1. Check the Scope and Aim of the Review

It’s vital to read the scope and aim of the journal or instructions of the paper that you’ll submit. Write your review by closely following the scope or instructions. It’s worth noting that various journals have specific instructions that article reviews should follow.

2. Create A Title for Your Review

Create a title that captures the essential aspect of your review. You'll be free to choose between an interrogative title, descriptive title, and declarative (statement) title.

Here’s an example;

Should The Public Hold Administrators Accountable For All Decisions, They Make?

3. Cite the article

Place a complete citation of the article that you’re reviewing immediately after the title. Remember to use proper citation style as specified in the instructions or choose the format that works best for you if none has been specified.

Check this example of an MLA and APA formatted article citation, respectively;

Pesch, Udo. "Administrators and Accountability: The Plurality of value systems in the public domain." Public Integrity 10.4 (2008): 335-344. DOI: 10.2753/PIN1099-9922100403

Udo Pesch (2008) Administrators and Accountability: The Plurality of Value Systems in the Public Domain, Public Integrity, 10:4, 335-344, DOI: 10.2753/PIN1099-9922100403

4. Identify the Article in the First Paragraph

A good review should introduce the article and author in the first sentence of the opening paragraph. It’s advisable to paraphrase the journal’s citation by mentioning the title, the author, and the original year of first publication. Look at this example;

The journal “Administrators and Accountability: The Plurality of Value Systems in the Public Domain,” written by Udo Pesch and first published in 2008, explores the interaction between value systems and the decisions that public administrators make.

5. Write the Introduction

After writing the identification sentence, it’s worth mentioning the article’s central arguments and the themes that the author was putting across. State the author’s thesis statement by acknowledging the main points it mentions. Some articles do not have a clearly stated thesis statement leaving room for you to determine it yourself.

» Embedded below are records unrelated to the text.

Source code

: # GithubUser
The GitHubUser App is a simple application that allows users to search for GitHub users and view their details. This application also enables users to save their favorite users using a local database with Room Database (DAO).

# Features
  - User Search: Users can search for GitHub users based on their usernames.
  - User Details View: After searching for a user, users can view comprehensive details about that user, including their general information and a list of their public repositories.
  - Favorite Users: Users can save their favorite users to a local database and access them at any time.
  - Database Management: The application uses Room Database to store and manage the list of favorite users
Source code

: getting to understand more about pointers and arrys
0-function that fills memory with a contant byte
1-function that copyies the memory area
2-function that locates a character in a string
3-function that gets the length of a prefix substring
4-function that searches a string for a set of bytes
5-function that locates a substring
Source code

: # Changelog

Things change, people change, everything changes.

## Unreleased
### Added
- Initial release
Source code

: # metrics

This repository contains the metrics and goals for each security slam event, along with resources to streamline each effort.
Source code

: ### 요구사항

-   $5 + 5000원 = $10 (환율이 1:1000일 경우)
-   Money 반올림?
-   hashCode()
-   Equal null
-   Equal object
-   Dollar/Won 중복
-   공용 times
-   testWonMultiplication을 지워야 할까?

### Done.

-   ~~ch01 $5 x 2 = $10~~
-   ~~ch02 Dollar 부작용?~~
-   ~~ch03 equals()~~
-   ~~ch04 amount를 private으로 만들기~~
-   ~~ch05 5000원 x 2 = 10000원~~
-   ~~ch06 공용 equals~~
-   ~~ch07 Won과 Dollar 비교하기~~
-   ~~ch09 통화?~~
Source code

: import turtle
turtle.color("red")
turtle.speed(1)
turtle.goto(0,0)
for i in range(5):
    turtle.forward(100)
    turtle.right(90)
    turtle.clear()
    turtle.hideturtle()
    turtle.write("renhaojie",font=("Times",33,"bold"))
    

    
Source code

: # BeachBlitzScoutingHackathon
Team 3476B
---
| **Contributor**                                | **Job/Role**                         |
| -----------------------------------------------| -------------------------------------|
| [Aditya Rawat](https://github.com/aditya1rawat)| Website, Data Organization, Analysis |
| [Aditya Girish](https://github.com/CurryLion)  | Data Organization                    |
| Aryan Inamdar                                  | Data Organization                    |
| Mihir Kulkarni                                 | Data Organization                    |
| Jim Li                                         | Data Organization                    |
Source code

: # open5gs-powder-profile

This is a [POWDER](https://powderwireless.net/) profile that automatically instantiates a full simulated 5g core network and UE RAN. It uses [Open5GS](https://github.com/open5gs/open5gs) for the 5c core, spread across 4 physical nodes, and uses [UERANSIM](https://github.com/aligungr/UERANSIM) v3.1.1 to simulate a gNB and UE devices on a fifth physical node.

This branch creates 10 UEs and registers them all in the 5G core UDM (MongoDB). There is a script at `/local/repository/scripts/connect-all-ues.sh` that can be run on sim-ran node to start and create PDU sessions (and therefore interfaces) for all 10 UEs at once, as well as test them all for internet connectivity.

Avoid using the first person unless it has been specified in the instructions. Always use the third person in an academic and formal style of writing. Your introduction should also take a maximum of 25% of your paper's total length, but the most recommended is 10%. End the introduction with a thesis statement, for example;

Pesch raises potent arguments, but his article also takes a biased stand using misinterpreted data from past studies on the role of administrators in decision-making.

6. Summarize the Article

Summarize the article's arguments, main points, and findings in your own words. Prove how the author supports the claims about the subject matter. You can use a couple of paragraphs depending on the instructor or publisher’s requirement. Avoid covering specific statistics, examples, or background information that experts in the field already know. However, document the main points in each part of the journal as space allows. Avoid filling the summary paragraphs with junk quotes.

7. Write A Critique

Use a couple of paragraphs to express your take on the article. Here are a few questions to guide you in the critique;

Was the article clear about the subject matter?

  • Do you feel the author presented weak arguments, or did he fail to offer sufficient evidence to support his point of view?
  • Were there any biases in the arguments?
  • Did the present author have objective or subjective arguments?
  • Which areas do you agree or disagree with the author?
  • Does the journal have a significant contribution to the subject matter in the field?

Refrain from filling your critique section with a host of unrelated critiques. Also, avoid bringing new issues into the journal, back up your critique with evidence from the journal or other relevant external sources. Explain the significance of the article instead of saying whether you liked it or not.

The last part is concluding your article by summarizing its main arguments, your opinions, and the article's significance.  Feel free to comment on the article's implications for further future studies in the field. Finally, proofread your work!